Her body continued to change. Not into something cinematic. The hair on her arms and legs and jaw thickened. Her hearing sharpened. Her night vision improved. She could feel barometric pressure in her joints, a dull ache that preceded storms by hours. She could detect, from thirty meters, whether a person was modified or lapsing, by a chemical signature that registered in her sinuses as a kind of color: blue for compliant, green for lapsing, and — once, on a dawn walk through the old park near the river — a flash of something red, from a woman sitting on a bench with her face turned to the sky, her arms bare, her body producing a signal so strong that Rae stopped walking and stared and the woman turned her head and looked back and neither of them spoke.
The look lasted four seconds. Maybe five. The woman had dark eyes and hair on her forearms and the kind of stillness that comes not from regulation but from attention — the full-body alertness of an organism that is listening with everything it has.

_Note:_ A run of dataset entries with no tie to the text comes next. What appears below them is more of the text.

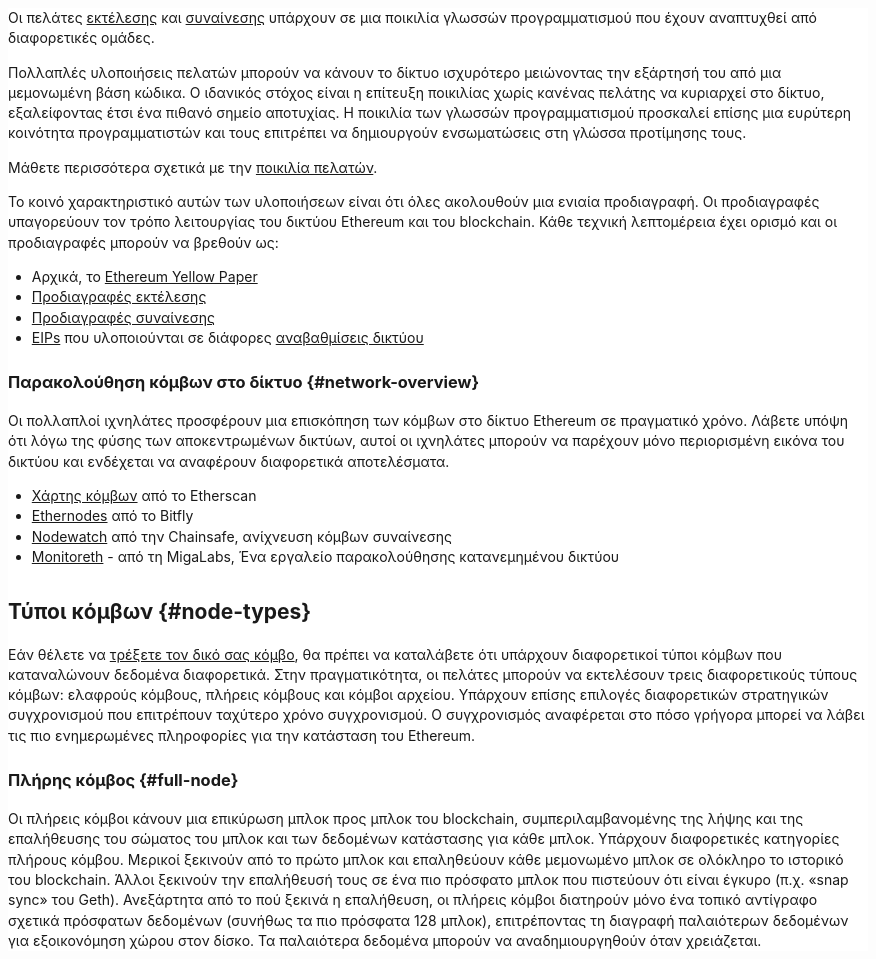 Οι πελάτες [εκτέλεσης](/developers/docs/nodes-and-clients/#execution-clients) και [συναίνεσης](/developers/docs/nodes-and-clients/#consensus-clients) υπάρχουν σε μια ποικιλία γλωσσών προγραμματισμού που έχουν αναπτυχθεί από διαφορετικές ομάδες.

Πολλαπλές υλοποιήσεις πελατών μπορούν να κάνουν το δίκτυο ισχυρότερο μειώνοντας την εξάρτησή του από μια μεμονωμένη βάση κώδικα. Ο ιδανικός στόχος είναι η επίτευξη ποικιλίας χωρίς κανένας πελάτης να κυριαρχεί στο δίκτυο, εξαλείφοντας έτσι ένα πιθανό σημείο αποτυχίας. Η ποικιλία των γλωσσών προγραμματισμού προσκαλεί επίσης μια ευρύτερη κοινότητα προγραμματιστών και τους επιτρέπει να δημιουργούν ενσωματώσεις στη γλώσσα προτίμησης τους.

Μάθετε περισσότερα σχετικά με την [ποικιλία πελατών](/developers/docs/nodes-and-clients/client-diversity/).

Το κοινό χαρακτηριστικό αυτών των υλοποιήσεων είναι ότι όλες ακολουθούν μια ενιαία προδιαγραφή. Οι προδιαγραφές υπαγορεύουν τον τρόπο λειτουργίας του δικτύου Ethereum και του blockchain. Κάθε τεχνική λεπτομέρεια έχει ορισμό και οι προδιαγραφές μπορούν να βρεθούν ως:

- Αρχικά, το [Ethereum Yellow Paper](https://ethereum.github.io/yellowpaper/paper.pdf)
- [Προδιαγραφές εκτέλεσης](https://github.com/ethereum/execution-specs/)
- [Προδιαγραφές συναίνεσης](https://github.com/ethereum/consensus-specs)
- [EIPs](https://eips.ethereum.org/) που υλοποιούνται σε διάφορες [αναβαθμίσεις δικτύου](/history/)

### Παρακολούθηση κόμβων στο δίκτυο {#network-overview}

Οι πολλαπλοί ιχνηλάτες προσφέρουν μια επισκόπηση των κόμβων στο δίκτυο Ethereum σε πραγματικό χρόνο. Λάβετε υπόψη ότι λόγω της φύσης των αποκεντρωμένων δικτύων, αυτοί οι ιχνηλάτες μπορούν να παρέχουν μόνο περιορισμένη εικόνα του δικτύου και ενδέχεται να αναφέρουν διαφορετικά αποτελέσματα.

- [Χάρτης κόμβων](https://etherscan.io/nodetracker) από το Etherscan
- [Ethernodes](https://ethernodes.org/) από το Bitfly
- [Nodewatch](https://www.nodewatch.io/) από την Chainsafe, ανίχνευση κόμβων συναίνεσης
- [Monitoreth](https://monitoreth.io/) - από τη MigaLabs, Ένα εργαλείο παρακολούθησης κατανεμημένου δικτύου

## Τύποι κόμβων {#node-types}

Εάν θέλετε να [τρέξετε τον δικό σας κόμβο](/developers/docs/nodes-and-clients/run-a-node/), θα πρέπει να καταλάβετε ότι υπάρχουν διαφορετικοί τύποι κόμβων που καταναλώνουν δεδομένα διαφορετικά. Στην πραγματικότητα, οι πελάτες μπορούν να εκτελέσουν τρεις διαφορετικούς τύπους κόμβων: ελαφρούς κόμβους, πλήρεις κόμβους και κόμβοι αρχείου. Υπάρχουν επίσης επιλογές διαφορετικών στρατηγικών συγχρονισμού που επιτρέπουν ταχύτερο χρόνο συγχρονισμού. Ο συγχρονισμός αναφέρεται στο πόσο γρήγορα μπορεί να λάβει τις πιο ενημερωμένες πληροφορίες για την κατάσταση του Ethereum.

### Πλήρης κόμβος {#full-node}

Οι πλήρεις κόμβοι κάνουν μια επικύρωση μπλοκ προς μπλοκ του blockchain, συμπεριλαμβανομένης της λήψης και της επαλήθευσης του σώματος του μπλοκ και των δεδομένων κατάστασης για κάθε μπλοκ. Υπάρχουν διαφορετικές κατηγορίες πλήρους κόμβου. Μερικοί ξεκινούν από το πρώτο μπλοκ και επαληθεύουν κάθε μεμονωμένο μπλοκ σε ολόκληρο το ιστορικό του blockchain. Άλλοι ξεκινούν την επαλήθευσή τους σε ένα πιο πρόσφατο μπλοκ που πιστεύουν ότι είναι έγκυρο (π.χ. «snap sync» του Geth). Ανεξάρτητα από το πού ξεκινά η επαλήθευση, οι πλήρεις κόμβοι διατηρούν μόνο ένα τοπικό αντίγραφο σχετικά πρόσφατων δεδομένων (συνήθως τα πιο πρόσφατα 128 μπλοκ), επιτρέποντας τη διαγραφή παλαιότερων δεδομένων για εξοικονόμηση χώρου στον δίσκο. Τα παλαιότερα δεδομένα μπορούν να αναδημιουργηθούν όταν χρειάζεται.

The woman stood up and walked away. Rae did not follow her. She went home and sat on the kitchen floor and ate cold rice with her hands and listened to the humming in her chest, which had become a constant now, a low-frequency vibration she could feel in her sternum and her skull and the soles of her feet, and she thought: there are others.
The letter from the Wellness Continuity Board lay on the table where she’d left it. The fourteen-day window had closed three days ago. Whatever came next would arrive on its own schedule, through its own door. Somewhere, in an office she would never see, her file was being reclassified. The system would come for her. Not with violence. With care. With the implacable tenderness of a structure that loved her and could not conceive that comfort might be the thing she needed to escape.
Rae sat on the kitchen floor with her back against the cabinet and her bare arms resting on her knees, the hair dark and coarse in the morning light, and she made the sound. The throat sound. The one that had no word.
Something answered. She couldn’t tell if it came from her chest or the pipes or somewhere further down.